14      In the terms of Article 7:645 of the BW:

‘There may be no derogation to the detriment of the employee from the provisions of Articles 634 to 643 inclusive, unless those articles permit such derogation.’

 The main proceedings and the question referred for a preliminary ruling

15      In regard to the above legal rules, an information brochure published by the Netherlands Ministry of Social Affairs and Employment and entitled ‘Nieuwe vakantiewetgeving: Meer ruimte voor maatwerk’ (New legislation on leave. Greater scope for made-to-measure work) of February 2001 (hereinafter ‘the brochure’) explains as follows:

‘The basis of the legislation on leave remains the same: every employee is entitled to paid leave. The minimum statutory number of leave days per year is four times the number of working days per week. ...

There can always be more leave, but never less!

...

3.      Saving up leave days

Can an employee save up his holidays for a couple of years so that he can undertake an extended world tour?

Yes, that is certainly possible. Holidays can be saved up over a long period before they expire. ...

4.      Redemption of leave days

The house urgently needs repairs. Can an employee obtain cash in exchange for the leave days which he has saved up?

Yes, but … Extra leave days may be redeemed in the future. These are leave days above the mandatory minimum number of days per year or days which have been saved up over the course of previous years.

Example: an employee who has been working on a full-time basis has 50 leave days saved up and wishes to sell them to his employer. He has not yet taken any holidays in that year. In those circumstances, he will be able to sell a maximum of 30 days (50 to 20, the latter figure being the statutory minimum).’

16      During the deliberations in Parliament concerning Article 7:640 of the BW, the Netherlands Government essentially argued as follows: the minimum leave entitlement consists of the number of days to which an employee is, in all cases, entitled in a particular year, setting aside the days which exceed the minimum in that year and any days which have been saved up over the course of previous years. All days saved up over previous years are capable of being redeemed as leave days, regardless of their origin. It is thus irrelevant whether those days have been saved up from leave which exceeded the statutory minimum for a previous year or from the minimum leave for a previous year. In the case where an employee has not made use (in full or in part) of the minimum leave entitlement, for whatever reason, that entitlement will not count as minimum entitlement in a following year. A following year will have its own separate minimum entitlement. Financial compensation may be provided in respect of that unused entitlement from a previous year.

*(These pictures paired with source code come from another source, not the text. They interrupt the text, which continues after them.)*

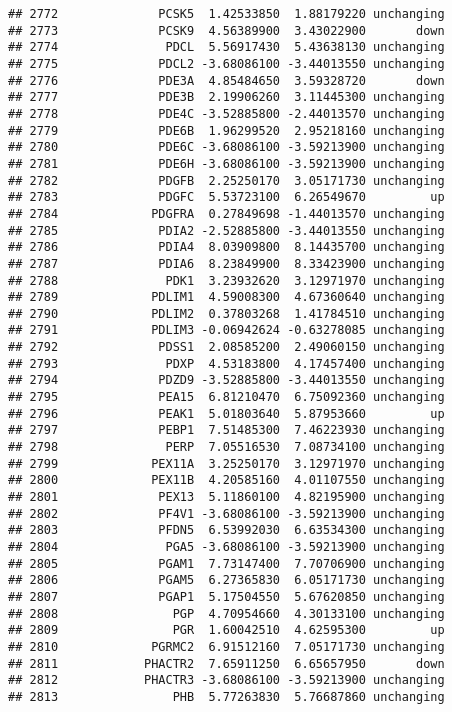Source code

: \documentclass[]{article}
\begin{document}
\begin{verbatim}
## 2772              PCSK5  1.42533850  1.88179220 unchanging
## 2773              PCSK9  4.56389900  3.43022900       down
## 2774               PDCL  5.56917430  5.43638130 unchanging
## 2775              PDCL2 -3.68086100 -3.44013550 unchanging
## 2776              PDE3A  4.85484650  3.59328720       down
## 2777              PDE3B  2.19906260  3.11445300 unchanging
## 2778              PDE4C -3.52885800 -2.44013570 unchanging
## 2779              PDE6B  1.96299520  2.95218160 unchanging
## 2780              PDE6C -3.68086100 -3.59213900 unchanging
## 2781              PDE6H -3.68086100 -3.59213900 unchanging
## 2782              PDGFB  2.25250170  3.05171730 unchanging
## 2783              PDGFC  5.53723100  6.26549670         up
## 2784             PDGFRA  0.27849698 -1.44013570 unchanging
## 2785              PDIA2 -2.52885800 -3.44013550 unchanging
## 2786              PDIA4  8.03909800  8.14435700 unchanging
## 2787              PDIA6  8.23849900  8.33423900 unchanging
## 2788               PDK1  3.23932620  3.12971970 unchanging
## 2789             PDLIM1  4.59008300  4.67360640 unchanging
## 2790             PDLIM2  0.37803268  1.41784510 unchanging
## 2791             PDLIM3 -0.06942624 -0.63278085 unchanging
## 2792              PDSS1  2.08585200  2.49060150 unchanging
## 2793               PDXP  4.53183800  4.17457400 unchanging
## 2794              PDZD9 -3.52885800 -3.44013550 unchanging
## 2795              PEA15  6.81210470  6.75092360 unchanging
## 2796              PEAK1  5.01803640  5.87953660         up
## 2797              PEBP1  7.51485300  7.46223930 unchanging
## 2798               PERP  7.05516530  7.08734100 unchanging
## 2799             PEX11A  3.25250170  3.12971970 unchanging
## 2800             PEX11B  4.20585160  4.01107550 unchanging
## 2801              PEX13  5.11860100  4.82195900 unchanging
## 2802              PF4V1 -3.68086100 -3.59213900 unchanging
## 2803              PFDN5  6.53992030  6.63534300 unchanging
## 2804               PGA5 -3.68086100 -3.59213900 unchanging
## 2805              PGAM1  7.73147400  7.70706900 unchanging
## 2806              PGAM5  6.27365830  6.05171730 unchanging
## 2807              PGAP1  5.17504550  5.67620850 unchanging
## 2808                PGP  4.70954660  4.30133100 unchanging
## 2809                PGR  1.60042510  4.62595300         up
## 2810             PGRMC2  6.91512160  7.05171730 unchanging
## 2811            PHACTR2  7.65911250  6.65657950       down
## 2812            PHACTR3 -3.68086100 -3.59213900 unchanging
## 2813                PHB  5.77263830  5.76687860 unchanging

\end{verbatim}
\end{document}
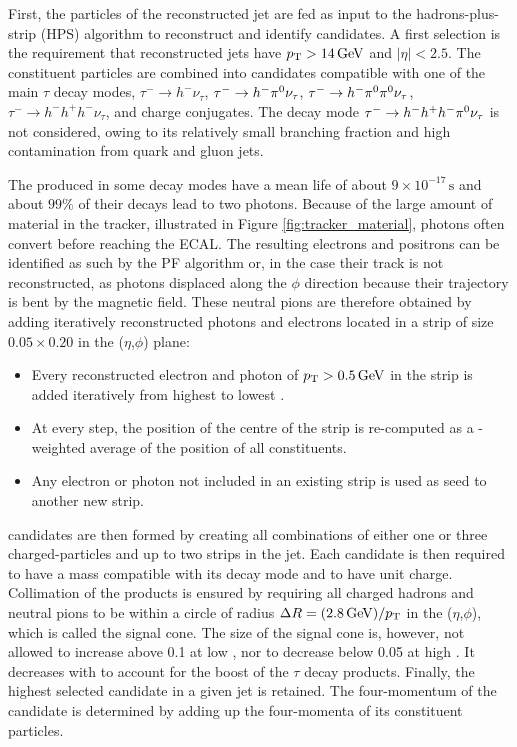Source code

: First, the particles of the reconstructed jet are fed as input to the hadrons-plus-strip (HPS) algorithm \cite{tauh_reconstruction} to reconstruct and identify \tauh candidates. A first selection is the requirement that reconstructed jets have $p_{\mathrm{T}} > 14\,\mathrm{GeV}$ and $|\eta| < 2.5$.
The constituent particles are combined into \tauh candidates compatible with one of the main $\tau$ decay modes, $\tau^- \rightarrow h^- \nu_\tau$, $\tau^- \rightarrow h^- \pi^{0} \nu_\tau$, $\tau^- \rightarrow h^- \pi^{0} \pi^{0} \nu_\tau$, $\tau^- \rightarrow h^- h^+ h^- \nu_\tau$, and charge conjugates. The decay mode $\tau^- \rightarrow h^- h^+ h^- \pi^{0} \nu_\tau$ is not considered, owing to its relatively small branching fraction and high contamination from quark and gluon jets.

The \pizero produced in some decay modes have a mean life of about $9 \times 10^{-17}\,\mathrm{s}$ and about $99\%$ of their decays lead to two photons. Because of the large amount of material in the tracker, illustrated in Figure \ref{fig:tracker_material}, photons often convert before reaching the ECAL. The resulting electrons and positrons can be identified as such by the PF algorithm or, in the case their track is not reconstructed, as photons displaced along the $\phi$ direction because their trajectory is bent by the magnetic field.
These neutral pions are therefore obtained by adding iteratively reconstructed photons and electrons located in a strip of size $0.05 \times 0.20$ in the ($\eta$,$\phi$) plane:
\begin{itemize}
    \item Every reconstructed electron and photon of $p_{\mathrm{T}} > 0.5\,\mathrm{GeV}$ in the strip is added iteratively from highest to lowest \pt.
    \item At every step, the position of the centre of the strip is re-computed as a \pt-weighted average of the position of all constituents.
    \item Any electron or photon not included in an existing strip is used as seed to another new strip.
\end{itemize}

\tauh candidates are then formed by creating all combinations of either one or three charged-particles and up to two strips in the jet.
Each \tauh candidate is then required to have a mass compatible with its decay mode and to have unit charge.
Collimation of the products is ensured by requiring all charged hadrons and neutral pions to be within a circle of radius $\Delta R = (2.8\,\mathrm{GeV})/p_{\mathrm{T}}$ in the ($\eta$,$\phi$), which is called the signal cone.
The size of the signal cone is, however, not allowed to increase above 0.1 at low \pt, nor to decrease below 0.05 at high \pt. It decreases with \pt to account for the boost of the $\tau$ decay products. Finally, the highest \pt selected \tauh candidate in a given jet is retained. The four-momentum of the \tauh candidate is determined by adding up the four-momenta of its constituent particles.

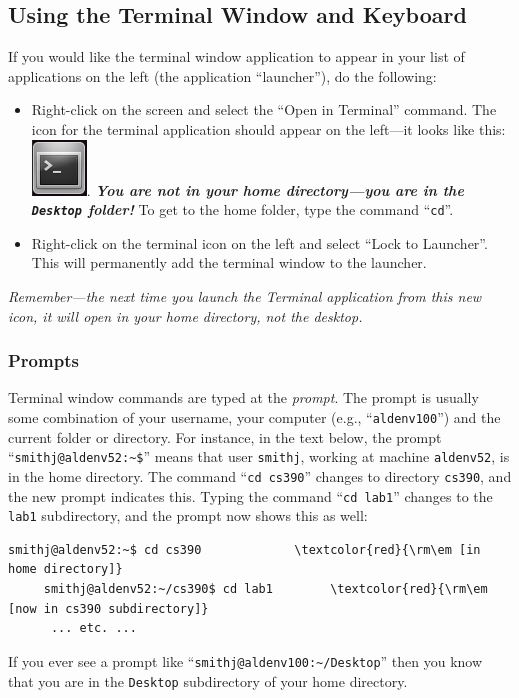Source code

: \subsection*{Using the Terminal Window and Keyboard}
\vspace{-0.1in}
If you would like the terminal window application to appear in your list
of applications on the left (the application ``launcher''), do the following:
\begin{itemize}
\item
Right-click on the screen and select the ``Open in Terminal'' command.
The icon for the terminal application should appear on the left---it
looks like this: \includegraphics[width=.4in]{images/terminal}. 
\textbf{\textit{You are not in your home directory---you are in the 
{\tt Desktop} folder!}} To get to the home folder, type the command ``{\tt cd}''.
\item
Right-click on the terminal icon on the left and select ``Lock to
Launcher''. This will permanently add the terminal window to the launcher.
\end{itemize}

{\em Remember---the next time you launch the Terminal application from
this new icon, it will open in your home directory, not the desktop.}

\subsubsection*{Prompts}
\vspace{-0.1in}
Terminal window commands are typed at 
the {\em prompt}. The prompt is usually some 
combination of your username, your computer (e.g., ``{\tt aldenv100}'')
and the current folder or directory. For instance, in the text below, 
the prompt ``\verb#smithj@aldenv52:~$#'' means that user {\tt smithj},
working at machine {\tt aldenv52}, is in the home directory.
The command ``{\tt cd cs390}'' changes to directory
{\tt cs390}, and the new prompt indicates this. Typing the command 
``{\tt cd lab1}'' changes to the {\tt lab1} subdirectory, and the prompt now
shows this as well:
\begin{Verbatim}[commandchars=\\\{\}]
     smithj@aldenv52:~$ cd cs390             \textcolor{red}{\rm\em [in home directory]}
     smithj@aldenv52:~/cs390$ cd lab1        \textcolor{red}{\rm\em [now in cs390 subdirectory]}
      ... etc. ...
\end{Verbatim}
If you ever see a prompt like ``\verb$smithj@aldenv100:~/Desktop$'' then you
know that you are in the {\tt Desktop} subdirectory of your home directory.

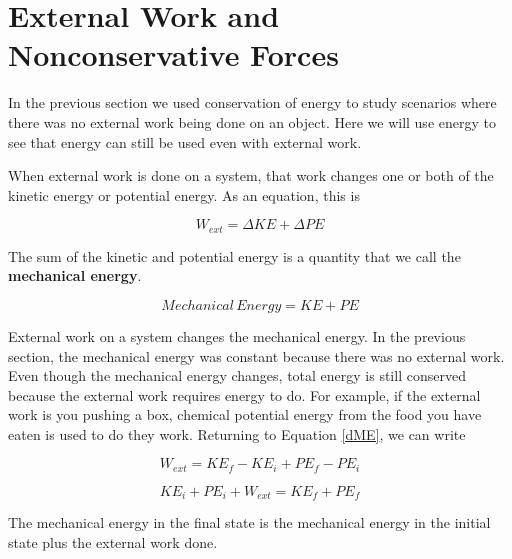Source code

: \documentclass[12pt]{book}
\begin{document}
\section{External Work and Nonconservative Forces}

In the previous section we used conservation of energy to study scenarios where there was no external work being done on an object. Here we will use energy to see that energy can still be used even with external work.

When external work is done on a system, that work changes one or both of the kinetic energy or potential energy. As an equation, this is

\begin{equation}
W_{ext} = \Delta KE + \Delta PE
\label{dME}
\end{equation}

The sum of the kinetic and potential energy is a quantity that we call the \textbf{mechanical energy}.

\begin{equation}
Mechanical \, Energy = KE + PE
\end{equation}

External work on a system changes the mechanical energy. In the previous section, the mechanical energy was constant because there was no external work. Even though the mechanical energy changes, total energy is still conserved because the external work requires energy to do. For example, if the external work is you pushing a box, chemical potential energy from the food you have eaten is used to do they work. Returning to Equation \ref{dME}, we can write

\begin{equation}
W_{ext} = KE_f - KE_i + PE_f - PE_i
\end{equation}

\begin{equation}
KE_i + PE_i + W_{ext} = KE_f + PE_f
\label{wext}
\end{equation}

The mechanical energy in the final state is the mechanical energy in the initial state plus the external work done.
\end{document}
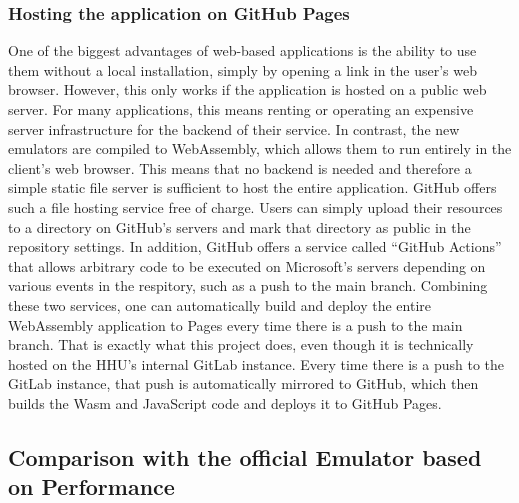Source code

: 
\subsubsection{Hosting the application on GitHub Pages}
One of the biggest advantages of web-based applications is the ability to use them without a local installation, simply by opening a link in the user's web browser.
However, this only works if the application is hosted on a public web server. For many applications, this means renting or operating an expensive server infrastructure for the backend of their service.
In contrast, the new emulators are compiled to WebAssembly, which allows them to run entirely in the client's web browser. This means that no backend is needed and therefore a simple static file server is sufficient to host the entire application.
GitHub offers such a file hosting service free of charge. Users can simply upload their resources to a directory on GitHub's servers and mark that directory as public in the repository settings.
In addition, GitHub offers a service called ``GitHub Actions'' that allows arbitrary code to be executed on Microsoft's servers depending on various events in the respitory, such as a push to the main branch.
Combining these two services, one can automatically build and deploy the entire WebAssembly application to Pages every time there is a push to the main branch.
That is exactly what this project does, even though it is technically hosted on the HHU's internal GitLab instance.
Every time there is a push to the GitLab instance, that push is automatically mirrored to GitHub, which then builds the Wasm and JavaScript code and deploys it to GitHub Pages.

\subsection{Comparison with the official Emulator based on Performance} \label{sec:benchmarks}

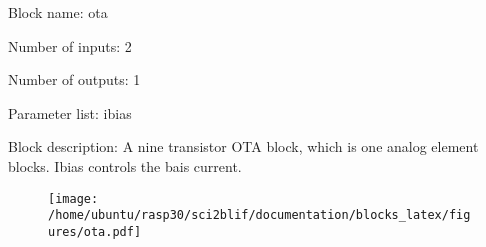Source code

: \pagebreak

Block name: ota

Number of inputs: 2

Number of outputs: 1

Parameter list: ibias

Block description: 
A nine transistor OTA block, which is one analog element blocks. Ibias controls the bais current.

\begin{figure}[H]  %
\texttt{[image: /home/ubuntu/rasp30/sci2blif/documentation/blocks\_latex/figures/ota.pdf]}
\end{figure}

17      It was acknowledged during those deliberations in Parliament that a possibility of redeeming leave days risked encouraging employees not to take leave days in the knowledge that such days not used up in the course of one year of service might be eligible for redemption in later years. It was stated in this regard that personal responsibility had to be left to employers and employees and that it might be expected that those concerned would, in such a case, act in a responsible manner. Attention was in this connection drawn to the fact that an employer was obliged, under Article 7:638(1) of the BW, to enable his employee each year to take at least the minimum amount of leave. The employee may require that his employer grant him such minimum leave.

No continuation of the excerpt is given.